Goat Island performance work is a series of responses:
to the exercises we give ourselves, to our surroundings,
to the events of the world, but mostly, to each other. We
perform responses for each other back and forth. The conversation
goes further than were we just talking. At the end of the
conversation we have a piece in front of us and it's ready
to show. These conversations take place over a long period
of time. As in a chess match, each response is carefully
considered. Time, and therefore, dreams and reverie are
part of the conversation. These conversations can be two
years long. This gives time for a history to grow and for
us to interpret it, for distortions to take on their own
meaning, their own demands.
The idea of response has become very important to the culture
of Goat Island’s workshops and the Goat Island Summer
School. The following text refers to the three week Goat
Island Summer School, but is also applicable to the company’s
shorter workshops.
As each project is performed creative energy is encouraged
to gather strength through the process of creative response.
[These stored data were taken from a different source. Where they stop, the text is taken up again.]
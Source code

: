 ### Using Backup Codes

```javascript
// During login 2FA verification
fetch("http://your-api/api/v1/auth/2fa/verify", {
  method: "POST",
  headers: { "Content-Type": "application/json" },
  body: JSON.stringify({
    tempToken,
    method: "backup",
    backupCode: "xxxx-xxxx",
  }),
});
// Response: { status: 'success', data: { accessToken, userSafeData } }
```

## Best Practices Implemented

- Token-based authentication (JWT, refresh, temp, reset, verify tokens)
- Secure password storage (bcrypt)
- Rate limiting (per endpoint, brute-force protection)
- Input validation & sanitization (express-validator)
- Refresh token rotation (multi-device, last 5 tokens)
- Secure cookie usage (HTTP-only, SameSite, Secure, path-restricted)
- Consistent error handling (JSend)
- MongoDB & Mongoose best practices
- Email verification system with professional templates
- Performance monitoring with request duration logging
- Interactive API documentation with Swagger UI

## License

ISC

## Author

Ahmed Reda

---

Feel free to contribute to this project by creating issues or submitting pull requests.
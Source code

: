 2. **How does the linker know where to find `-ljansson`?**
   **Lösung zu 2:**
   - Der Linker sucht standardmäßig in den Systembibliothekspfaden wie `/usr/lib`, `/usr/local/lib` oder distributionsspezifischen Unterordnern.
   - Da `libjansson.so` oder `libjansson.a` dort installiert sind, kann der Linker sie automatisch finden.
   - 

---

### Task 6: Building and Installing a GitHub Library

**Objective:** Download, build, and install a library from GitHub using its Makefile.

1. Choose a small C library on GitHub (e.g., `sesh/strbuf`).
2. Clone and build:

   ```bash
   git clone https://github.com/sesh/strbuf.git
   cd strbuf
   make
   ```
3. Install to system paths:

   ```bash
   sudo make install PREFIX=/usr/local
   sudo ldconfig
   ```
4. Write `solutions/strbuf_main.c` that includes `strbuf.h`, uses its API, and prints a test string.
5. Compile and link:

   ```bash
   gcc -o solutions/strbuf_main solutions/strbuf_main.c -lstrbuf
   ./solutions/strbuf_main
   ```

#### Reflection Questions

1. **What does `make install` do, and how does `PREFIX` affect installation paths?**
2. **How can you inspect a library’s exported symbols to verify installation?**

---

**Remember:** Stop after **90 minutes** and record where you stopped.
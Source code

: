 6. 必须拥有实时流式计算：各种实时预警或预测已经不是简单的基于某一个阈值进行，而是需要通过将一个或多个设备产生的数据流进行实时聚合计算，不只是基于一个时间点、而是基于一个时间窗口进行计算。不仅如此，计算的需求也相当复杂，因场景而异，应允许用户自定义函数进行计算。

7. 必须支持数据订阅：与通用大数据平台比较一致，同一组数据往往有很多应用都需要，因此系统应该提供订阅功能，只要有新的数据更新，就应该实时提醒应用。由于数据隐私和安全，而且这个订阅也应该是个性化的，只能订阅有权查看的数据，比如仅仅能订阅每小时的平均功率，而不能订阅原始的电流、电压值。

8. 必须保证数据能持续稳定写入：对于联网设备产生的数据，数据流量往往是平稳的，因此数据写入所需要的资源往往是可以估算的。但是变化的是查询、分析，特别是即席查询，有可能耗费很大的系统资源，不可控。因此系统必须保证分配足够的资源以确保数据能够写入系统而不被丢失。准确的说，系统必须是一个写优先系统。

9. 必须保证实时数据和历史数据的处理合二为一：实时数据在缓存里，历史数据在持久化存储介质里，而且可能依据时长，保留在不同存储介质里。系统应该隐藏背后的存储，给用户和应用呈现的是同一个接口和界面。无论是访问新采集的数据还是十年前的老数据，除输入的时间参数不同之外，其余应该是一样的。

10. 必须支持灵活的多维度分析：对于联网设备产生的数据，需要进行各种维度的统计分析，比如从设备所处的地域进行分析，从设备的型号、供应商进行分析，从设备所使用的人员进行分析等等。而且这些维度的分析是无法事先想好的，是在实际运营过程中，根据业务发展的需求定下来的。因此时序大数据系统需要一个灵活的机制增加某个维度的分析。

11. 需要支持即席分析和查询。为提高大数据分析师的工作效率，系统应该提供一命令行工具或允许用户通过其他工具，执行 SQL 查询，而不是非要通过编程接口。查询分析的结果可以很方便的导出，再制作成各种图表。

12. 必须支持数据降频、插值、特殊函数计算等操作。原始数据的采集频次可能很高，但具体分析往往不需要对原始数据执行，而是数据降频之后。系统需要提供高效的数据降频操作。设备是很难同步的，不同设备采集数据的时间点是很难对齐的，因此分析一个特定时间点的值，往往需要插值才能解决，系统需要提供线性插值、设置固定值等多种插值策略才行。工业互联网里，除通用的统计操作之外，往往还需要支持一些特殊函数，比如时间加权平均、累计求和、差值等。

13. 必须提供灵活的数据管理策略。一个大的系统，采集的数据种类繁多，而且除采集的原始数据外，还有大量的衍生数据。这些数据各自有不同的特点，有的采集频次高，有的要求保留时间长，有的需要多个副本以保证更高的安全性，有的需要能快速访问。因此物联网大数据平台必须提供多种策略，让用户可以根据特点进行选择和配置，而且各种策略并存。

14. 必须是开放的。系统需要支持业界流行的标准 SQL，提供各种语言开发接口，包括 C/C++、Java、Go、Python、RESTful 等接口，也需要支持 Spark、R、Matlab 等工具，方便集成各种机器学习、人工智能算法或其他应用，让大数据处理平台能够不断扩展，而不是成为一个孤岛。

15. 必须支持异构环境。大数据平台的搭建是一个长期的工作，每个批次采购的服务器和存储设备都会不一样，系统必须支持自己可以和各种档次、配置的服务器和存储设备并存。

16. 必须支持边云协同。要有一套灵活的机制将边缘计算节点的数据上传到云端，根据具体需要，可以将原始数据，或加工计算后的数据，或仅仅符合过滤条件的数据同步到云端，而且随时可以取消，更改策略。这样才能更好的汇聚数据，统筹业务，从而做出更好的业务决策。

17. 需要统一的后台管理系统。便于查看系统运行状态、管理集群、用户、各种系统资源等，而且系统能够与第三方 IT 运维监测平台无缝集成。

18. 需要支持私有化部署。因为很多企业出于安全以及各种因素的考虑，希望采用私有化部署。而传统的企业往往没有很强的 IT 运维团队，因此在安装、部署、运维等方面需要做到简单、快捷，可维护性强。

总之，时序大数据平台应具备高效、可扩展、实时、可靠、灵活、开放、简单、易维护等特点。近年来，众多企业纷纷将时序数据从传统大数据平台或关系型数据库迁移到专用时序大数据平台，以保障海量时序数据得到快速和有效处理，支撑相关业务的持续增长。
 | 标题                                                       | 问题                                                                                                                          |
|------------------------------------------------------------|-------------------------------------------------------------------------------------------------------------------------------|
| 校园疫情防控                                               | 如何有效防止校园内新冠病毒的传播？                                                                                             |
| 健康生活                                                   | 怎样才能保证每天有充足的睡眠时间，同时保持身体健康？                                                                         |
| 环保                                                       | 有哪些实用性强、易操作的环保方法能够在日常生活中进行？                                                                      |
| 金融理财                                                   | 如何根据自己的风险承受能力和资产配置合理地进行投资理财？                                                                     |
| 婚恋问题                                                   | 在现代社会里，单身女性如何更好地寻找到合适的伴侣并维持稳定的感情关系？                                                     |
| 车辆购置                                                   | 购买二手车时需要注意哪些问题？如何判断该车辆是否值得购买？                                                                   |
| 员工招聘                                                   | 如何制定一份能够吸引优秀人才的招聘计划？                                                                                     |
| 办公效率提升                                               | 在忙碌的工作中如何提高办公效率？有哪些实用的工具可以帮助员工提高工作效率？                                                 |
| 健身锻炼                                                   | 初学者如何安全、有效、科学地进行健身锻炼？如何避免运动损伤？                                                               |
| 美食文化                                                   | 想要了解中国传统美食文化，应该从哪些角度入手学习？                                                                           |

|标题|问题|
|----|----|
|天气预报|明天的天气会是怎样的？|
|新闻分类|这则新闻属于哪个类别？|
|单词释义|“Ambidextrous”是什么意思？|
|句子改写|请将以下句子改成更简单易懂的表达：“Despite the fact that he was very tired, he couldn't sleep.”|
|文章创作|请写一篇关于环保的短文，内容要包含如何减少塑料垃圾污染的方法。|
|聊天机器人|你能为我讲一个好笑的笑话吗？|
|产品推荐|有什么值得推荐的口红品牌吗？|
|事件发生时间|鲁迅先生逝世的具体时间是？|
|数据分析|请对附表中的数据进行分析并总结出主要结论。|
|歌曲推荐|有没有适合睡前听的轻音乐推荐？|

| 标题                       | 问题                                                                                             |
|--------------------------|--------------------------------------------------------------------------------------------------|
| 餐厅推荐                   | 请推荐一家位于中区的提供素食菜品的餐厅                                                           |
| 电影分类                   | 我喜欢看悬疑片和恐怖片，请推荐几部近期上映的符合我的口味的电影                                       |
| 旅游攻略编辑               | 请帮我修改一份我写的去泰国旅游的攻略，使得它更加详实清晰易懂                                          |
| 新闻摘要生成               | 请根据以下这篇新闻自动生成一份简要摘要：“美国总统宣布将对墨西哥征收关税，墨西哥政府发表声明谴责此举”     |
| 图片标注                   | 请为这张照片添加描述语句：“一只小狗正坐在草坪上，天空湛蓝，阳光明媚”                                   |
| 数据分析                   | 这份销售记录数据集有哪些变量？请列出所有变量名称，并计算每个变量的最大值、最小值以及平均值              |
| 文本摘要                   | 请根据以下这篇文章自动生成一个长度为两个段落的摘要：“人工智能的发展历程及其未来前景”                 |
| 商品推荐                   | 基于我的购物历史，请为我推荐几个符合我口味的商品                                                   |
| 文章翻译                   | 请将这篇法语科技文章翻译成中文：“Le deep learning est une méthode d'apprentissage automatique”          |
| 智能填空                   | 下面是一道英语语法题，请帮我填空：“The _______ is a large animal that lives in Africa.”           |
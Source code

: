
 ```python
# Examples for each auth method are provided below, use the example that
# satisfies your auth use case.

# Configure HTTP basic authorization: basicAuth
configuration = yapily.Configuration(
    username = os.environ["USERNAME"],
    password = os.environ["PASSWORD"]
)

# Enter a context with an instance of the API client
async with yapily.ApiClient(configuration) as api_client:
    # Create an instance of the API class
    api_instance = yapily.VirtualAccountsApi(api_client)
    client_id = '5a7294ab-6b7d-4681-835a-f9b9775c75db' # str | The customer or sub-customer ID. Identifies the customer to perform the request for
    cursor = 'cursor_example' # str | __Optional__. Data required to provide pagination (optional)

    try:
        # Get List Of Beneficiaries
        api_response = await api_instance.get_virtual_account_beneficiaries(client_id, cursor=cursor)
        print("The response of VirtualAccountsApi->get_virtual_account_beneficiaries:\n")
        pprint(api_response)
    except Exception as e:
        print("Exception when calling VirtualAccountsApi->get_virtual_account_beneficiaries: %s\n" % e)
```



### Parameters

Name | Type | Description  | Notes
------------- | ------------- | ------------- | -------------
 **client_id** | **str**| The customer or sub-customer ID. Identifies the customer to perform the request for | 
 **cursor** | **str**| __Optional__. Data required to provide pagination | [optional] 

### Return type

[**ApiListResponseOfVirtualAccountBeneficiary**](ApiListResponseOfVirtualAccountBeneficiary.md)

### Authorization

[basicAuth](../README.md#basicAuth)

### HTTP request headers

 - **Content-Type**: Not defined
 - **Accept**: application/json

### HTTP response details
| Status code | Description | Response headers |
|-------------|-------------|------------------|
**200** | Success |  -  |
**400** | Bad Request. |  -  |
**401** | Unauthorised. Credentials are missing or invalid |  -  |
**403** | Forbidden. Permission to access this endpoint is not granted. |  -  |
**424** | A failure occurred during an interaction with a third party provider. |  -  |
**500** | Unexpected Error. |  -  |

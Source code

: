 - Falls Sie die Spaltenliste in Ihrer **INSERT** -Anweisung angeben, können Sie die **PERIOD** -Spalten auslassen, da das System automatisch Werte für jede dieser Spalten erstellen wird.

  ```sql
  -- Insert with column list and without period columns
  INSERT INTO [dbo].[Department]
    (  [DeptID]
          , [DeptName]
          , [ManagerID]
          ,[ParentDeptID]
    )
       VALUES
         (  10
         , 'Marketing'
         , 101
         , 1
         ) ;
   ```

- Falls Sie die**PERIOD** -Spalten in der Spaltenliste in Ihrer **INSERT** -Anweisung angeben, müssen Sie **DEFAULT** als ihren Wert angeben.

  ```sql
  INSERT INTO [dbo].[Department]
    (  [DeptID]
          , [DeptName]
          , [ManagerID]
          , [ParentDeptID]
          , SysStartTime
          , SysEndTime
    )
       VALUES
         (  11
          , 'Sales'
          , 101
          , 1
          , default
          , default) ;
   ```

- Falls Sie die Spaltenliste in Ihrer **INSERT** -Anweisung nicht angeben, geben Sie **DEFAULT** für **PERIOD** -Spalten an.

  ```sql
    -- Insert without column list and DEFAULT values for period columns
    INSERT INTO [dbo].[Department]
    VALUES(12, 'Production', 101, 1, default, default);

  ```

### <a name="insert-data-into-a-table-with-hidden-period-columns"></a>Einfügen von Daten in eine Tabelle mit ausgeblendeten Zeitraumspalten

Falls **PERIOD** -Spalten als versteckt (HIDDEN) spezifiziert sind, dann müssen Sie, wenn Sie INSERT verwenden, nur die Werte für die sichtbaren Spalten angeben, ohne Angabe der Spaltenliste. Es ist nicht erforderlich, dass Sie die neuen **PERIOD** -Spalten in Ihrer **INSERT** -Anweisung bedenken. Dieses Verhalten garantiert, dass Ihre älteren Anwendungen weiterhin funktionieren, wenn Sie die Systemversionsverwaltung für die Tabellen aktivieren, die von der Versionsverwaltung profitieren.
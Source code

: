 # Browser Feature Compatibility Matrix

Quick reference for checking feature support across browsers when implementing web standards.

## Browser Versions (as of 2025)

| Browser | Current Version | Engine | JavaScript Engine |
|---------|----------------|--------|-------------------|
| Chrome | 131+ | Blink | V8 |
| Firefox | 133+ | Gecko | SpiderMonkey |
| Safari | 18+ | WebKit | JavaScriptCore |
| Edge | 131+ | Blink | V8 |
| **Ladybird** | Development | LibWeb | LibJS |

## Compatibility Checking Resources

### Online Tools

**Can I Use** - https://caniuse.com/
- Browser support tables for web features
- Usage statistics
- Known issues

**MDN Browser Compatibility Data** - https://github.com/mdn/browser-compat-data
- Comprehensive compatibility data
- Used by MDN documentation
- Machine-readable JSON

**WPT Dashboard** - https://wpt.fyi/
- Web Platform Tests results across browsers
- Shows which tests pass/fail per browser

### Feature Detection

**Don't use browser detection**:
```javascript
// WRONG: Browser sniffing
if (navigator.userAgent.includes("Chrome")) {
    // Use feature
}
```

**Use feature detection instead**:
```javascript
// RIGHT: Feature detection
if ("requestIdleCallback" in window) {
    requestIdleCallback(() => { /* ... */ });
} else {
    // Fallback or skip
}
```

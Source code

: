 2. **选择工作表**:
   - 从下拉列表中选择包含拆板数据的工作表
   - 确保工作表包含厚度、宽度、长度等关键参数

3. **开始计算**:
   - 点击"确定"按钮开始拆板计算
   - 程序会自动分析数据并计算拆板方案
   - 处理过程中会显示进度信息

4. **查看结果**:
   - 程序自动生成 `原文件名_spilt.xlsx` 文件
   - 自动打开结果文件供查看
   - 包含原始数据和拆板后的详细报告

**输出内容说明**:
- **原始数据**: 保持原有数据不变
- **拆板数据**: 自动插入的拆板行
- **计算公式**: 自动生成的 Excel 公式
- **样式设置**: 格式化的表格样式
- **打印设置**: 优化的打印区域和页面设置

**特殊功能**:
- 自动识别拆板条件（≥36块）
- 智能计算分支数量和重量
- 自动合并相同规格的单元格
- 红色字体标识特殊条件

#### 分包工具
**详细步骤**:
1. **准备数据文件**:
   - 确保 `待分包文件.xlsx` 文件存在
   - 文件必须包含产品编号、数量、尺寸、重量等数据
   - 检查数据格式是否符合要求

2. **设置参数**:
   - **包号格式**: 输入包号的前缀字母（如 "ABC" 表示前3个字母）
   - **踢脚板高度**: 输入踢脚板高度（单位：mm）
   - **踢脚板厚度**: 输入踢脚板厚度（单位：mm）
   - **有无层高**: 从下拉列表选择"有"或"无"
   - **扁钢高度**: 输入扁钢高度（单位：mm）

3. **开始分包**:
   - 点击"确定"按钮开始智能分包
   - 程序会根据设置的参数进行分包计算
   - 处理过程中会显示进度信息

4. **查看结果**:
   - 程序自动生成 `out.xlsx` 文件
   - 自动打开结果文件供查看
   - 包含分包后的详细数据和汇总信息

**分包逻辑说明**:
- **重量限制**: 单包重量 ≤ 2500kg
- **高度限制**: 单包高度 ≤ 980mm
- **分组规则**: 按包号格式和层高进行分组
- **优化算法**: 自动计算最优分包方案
Each presentation of work is met with some kind of artistic
response: a work of art that could not have existed without
the work it is responding to. These responses are individual
contributions to a conversation that stretches throughout
the weeks of the workshop. In this way work begets more
work and all of the work is inextricably linked. This practice
destabilizes the boundaries between critical and creative
modes in order to enrich them both.
The Goat Island Summer School, directed by the members
of Goat Island, aims to provide an opportunity for artists
to work and study together in a structured, creative environment.
Applications are invited from visual artists (including
video, architecture, and other forms of visual/spatial/durational
expression), live and performance artists, and music, dance,
and theatre practitioners. Disciplines of performance, installation,
writing, movement, music, research, publication and documentation
are examined in various forms and combinations dictated
by the interests of the participants as well as those of
the instructors. Sessions combine theory and practice, investigating
forms of thought and presentation, styles of collaboration,
historical and philosophical perspectives and methods of
individual and collective expression and creativity. The
emphasis of the Summer School is on the development and
encouragement of new theory and practice in art/performance.
Each Summer School takes on a life of its own and this
is driven by the specific people involved. The real work
goes on between live people who come together to construct
a series of agreements to work and communicate with each
other in order to make art. The Goat Island Summer School
involves moving into action, finding inspiration, and negotiating
community.
In the spirit of the Summer School, visiting creative
scholars destabilize distinctions between academic paper
and personal response, between discourse and dialogue, between
reason and art – delivering lecture/performative presentations,
creatively responding to participants’ work, and occasionally
functioning as artists in residence at the Summer School.
These guests have included: Stephen J. Bottoms, Adrian Heathfield,
Carol Becker, Peggy Phelan, Charles Garoian, Simon Jones,
AL Kennedy, Francis McKee, Carolyne Rye, Lucy Cash (formerly Lucy Baldwyn), Joe
Steiff, and Alan Read. In each case, we encouraged the participants
to interpret freely the relevance of the guests’ presentations
to their own performance work. That relevance may have been
direct or indirect, immediate or delayed, but in each case
the mode of presentation as well as the material presented,
provided ample opportunity for inspiration. In each case
we were immensely honored by the participation of these
guests. Goat Island has developed an on going relationship
with many of these guests who continue to bring their insight
to the Summer Schools year after year. We hope their words
and actions will continue to ring the bells of possibility
in widening circles.
Since 1996, Goat Island has led three Summer Schools in
Glasgow (Scotland), three in Bristol (England) and four
in Chicago (USA). Other workshops have taken place in Dartington,
Lancaster, Brighton, Alsager, Zagreb, Hamburg, New York
City and other locations. While every group is special we
owe particular thanks to the participants and supporters
of the first Goat Island Summer School - this was the dream
of Mark Waddell who made it come true in July 1996 with
the help of the staff of the Centre for Contemporary Arts
in Glasgow, Scotland, and funders including the Arts Council
of England International Initiatives Fund, the Glasgow City
Council Arts Development Fund, the Scottish Arts Council,
and the Glasgow City Council. That first Summer School ensured
the ones that followed, and we are now able to offer the
School in the United States as well as in Britain, its first
home. It has taken on, as most creative enterprises do,
a life of its own.
Note
The above text appears in a different form as the introduction
to Goat Island’s Schoolbook
2, published in 2002. The book reflects and documents
the Summer School process, and its contents fall into two
main categories: a workbook section, which includes the
projects that instigate the making of work, and the lecture
section, which includes texts delivered by visiting artists
as well as the members of Goat Island during the course
of the workshop. These two sections reflect two aspects
of the summer school structure: the practical and the theoretical.